There’s no set requirement for each day. I have simply created a list of different ideas that you can use to learn about food waste, reduce it in your homes, be more aware of the food you already have and use it wisely, and even scratch the surface of composting at home if you don’t already do it. 

Each day, you simply take credit for doing one of the activities on the list (or a related activity if you have another idea that fits the bill). I’m certainly no food waste expert, so I’m sure you all have wonderful ideas to reduce our food waste that didn’t make it on my list. 

I have also created a Facebook group for participants where we can share ideas, suggestions, and especially our daily wins! Everyone needs a little celebration these days. 

Are you in? If so, sign up on the form above and you’ll get an email with all the details, two pages of food waste reduction ideas, a tracker, and a link to join the Facebook Community for tips, questions, and celebration.

Why Do We Care About Food Waste?

40% of the food we produce in this country ends up wasted. That’s a whole lot of energy, time, people, equipment, fuel, and environmental resources all exploited for absolutely no benefit. 

Food is wasted for a variety of reasons as it travels from cradle to grave. Some food is left in the fields because low prices make it unprofitable to harvest. In other words, the labor to collect and distribute the food costs more than farmers will earn for the products.

Some food makes it out of the field to be packaged but doesn’t leave the facility because it doesn’t meet the aesthetic standards of our grocery stores and restaurants, standards inherently driven by consumer demands. We’ve learned to reject produce for simple beauty imperfections.

Another contingent of food is lost at grocery stores and in restaurants. Grocery stores throw away incredible amounts of food. They overstock shelves to make them look full, even late into the evening when they know they won’t sell things. At night’s end, the excess is trashed.

Packaged items are thrown out in anticipation of expiration dates, many of which are “best buy” dates, not dates when food is no longer edible.

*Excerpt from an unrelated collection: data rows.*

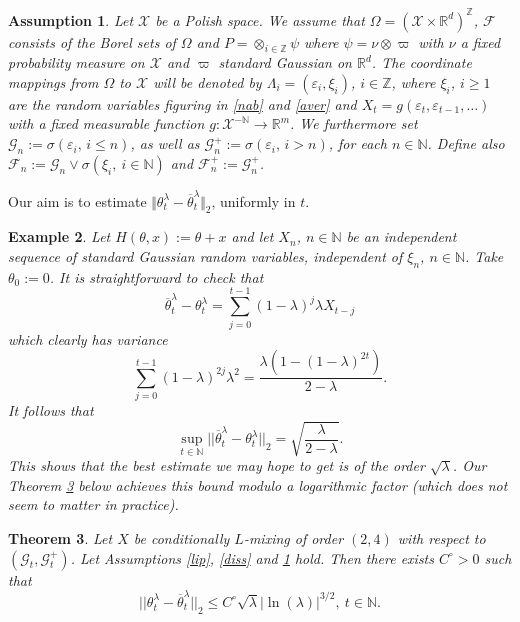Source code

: \documentclass[a4paper,draft]{article}
\newtheorem{theorem}{Theorem}[section]
\newtheorem{example}[theorem]{Example}
\newtheorem{assumption}[theorem]{Assumption}
\begin{document}
\begin{assumption}\label{opa}
Let $\mathcal{X}$ be a Polish space.
We assume that $\Omega=(\mathcal{X}\times \mathbb{R}^d)^{\mathbb{Z}}$, $\mathcal{F}$ consists of the Borel sets of $\Omega$ and
$P=\otimes_{i\in\mathbb{Z}} \psi$ where $\psi=\nu\otimes\varpi$ with $\nu$ a fixed probability measure on $\mathcal{X}$ and $\varpi$ standard Gaussian
on $\mathbb{R}^d$.
The coordinate mappings from $\Omega$ to $\mathcal{X}$ will be denoted by $\Lambda_i=(\varepsilon_i,\xi_i)$, $i\in\mathbb{Z}$, where
$\xi_i$, $i\geq 1$ are the random variables figuring in \eqref{nab} and
\eqref{aver} and $X_t=g(\varepsilon_t,\varepsilon_{t-1},\ldots)$
with a fixed measurable function $g:\mathcal{X}^{-\mathbb{N}}\to\mathbb{R}^m$.
We furthermore set
$\mathcal{G}_n:=\sigma(\varepsilon_i,\, i\leq n)$, as well as $\mathcal{G}^+_n:=\sigma(\varepsilon_i,\, i>n)$,
for each $n\in\mathbb{N}$. Define also $\mathcal{F}_n:=\mathcal{G}_n\vee
\sigma(\xi_i,\ i\in\mathbb{N})$ and $\mathcal{F}_n^+:=\mathcal{G}_n^+$.
\end{assumption}



Our aim is to estimate 
$\Vert\theta^{\lambda}_t-\overline{\theta}^{\lambda}_t\Vert_2$,
uniformly in $t$. 

\begin{example} {\rm Let $H(\theta,x):=\theta+x$ and let $X_n$, $n\in\mathbb{N}$
be an independent sequence of standard Gaussian random variables,
independent of $\xi_n$, $n\in\mathbb{N}$. Take $\theta_0:=0$.
It is straightforward to check that 
$$
\overline{\theta}^{\lambda}_t-\theta^{\lambda}_t=\sum_{j=0}^{t-1}
(1-\lambda)^j \lambda X_{t-j}
$$
which clearly has variance 
$$
\sum_{j=0}^{t-1}(1-\lambda)^{2j}\lambda^2=\frac{\lambda(1-(1-\lambda)^{2t})}
{2-\lambda}.
$$
It follows that
$$
\sup_{t\in\mathbb{N}}||\overline{\theta}^{\lambda}_t-\theta^{\lambda}_t||_2=\sqrt{\frac{\lambda}{2-\lambda}}.
$$
This shows that the best estimate we may hope to get is of the
order $\sqrt{\lambda}$.
Our Theorem \ref{main} below achieves this bound modulo a logarithmic
factor (which does not seem to matter in practice).}
\end{example}

\begin{theorem}\label{main} Let $X$ be conditionally $L$-mixing
of order $(2,4)$ with respect to $(\mathcal{G}_t,\mathcal{G}_t^+)$. 
Let Assumptions \ref{lip}, \ref{diss} and
\ref{opa} hold. Then there exists $C^{\circ}>0$ such that 
\begin{equation}
||\theta^{\lambda}_t-\overline{\theta}^{\lambda}_t||_2
\leq C^{\circ}\sqrt{\lambda}|\ln(\lambda)|^{3/2},\ t\in\mathbb{N}.
\end{equation}
\end{theorem}
\end{document}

The food is still perfectly good to eat. Restaurants serve gigantic portions that we don’t eat, and we throw away much of the excess.

After arriving home, consumers continue to waste even more food. We make ambitious plans to cook healthy dinners every night, and the days get away from us. Food hides out in the back of the fridge and is forgotten. We serve larger portions to fill ever-growing plates, and we don’t eat everything served. For so many reasons, we buy far more food than we end up eating, and the remnants and leftovers rot until they end up in our trash cans, and ultimately our landfills.

Food Waste In Our Landfills

Once in landfills, food decomposes without oxygen, something called anaerobic decomposition. This creates methane gas, a potent greenhouse gas that is 25 times more effective at trapping heat (and warming our planet) than carbon dioxide. 

When food decomposes properly with oxygen in a compost bin or on a forest floor, for example, it is called aerobic decomposition. This creates water vapor and a bit of carbon dioxide. It also leaves behind a multitude of rich nutrients to feed a healthy eco-system in the soil. 

Healthy soil not only provides a good foundation for food and other plants that grow in the soil but also absorbs carbon, thereby reducing the amount of carbon in our atmosphere. Dead dirt does not store carbon to the same extent, so sustaining healthy soil not only makes for a healthier ecosystem but also reduces global warming. 

Feeding Our Hungry Neighbors

According to the United States Department of Agriculture Economic Research Service, over 11% of households (or 37.2 million people) in the United States are food insecure, meaning they do not have enough food each day. Thus, the issue of food waste is not just an environmental issue but also a matter of social justice. How can we stand to waste so much food while watching so many neighbors go hungry?

Food Waste At Home

I understand that eating leftovers from our fridge doesn’t directly help the 37.2 million food-insecure neighbors in our country. I also appreciate that a certain amount of food waste is inevitable. 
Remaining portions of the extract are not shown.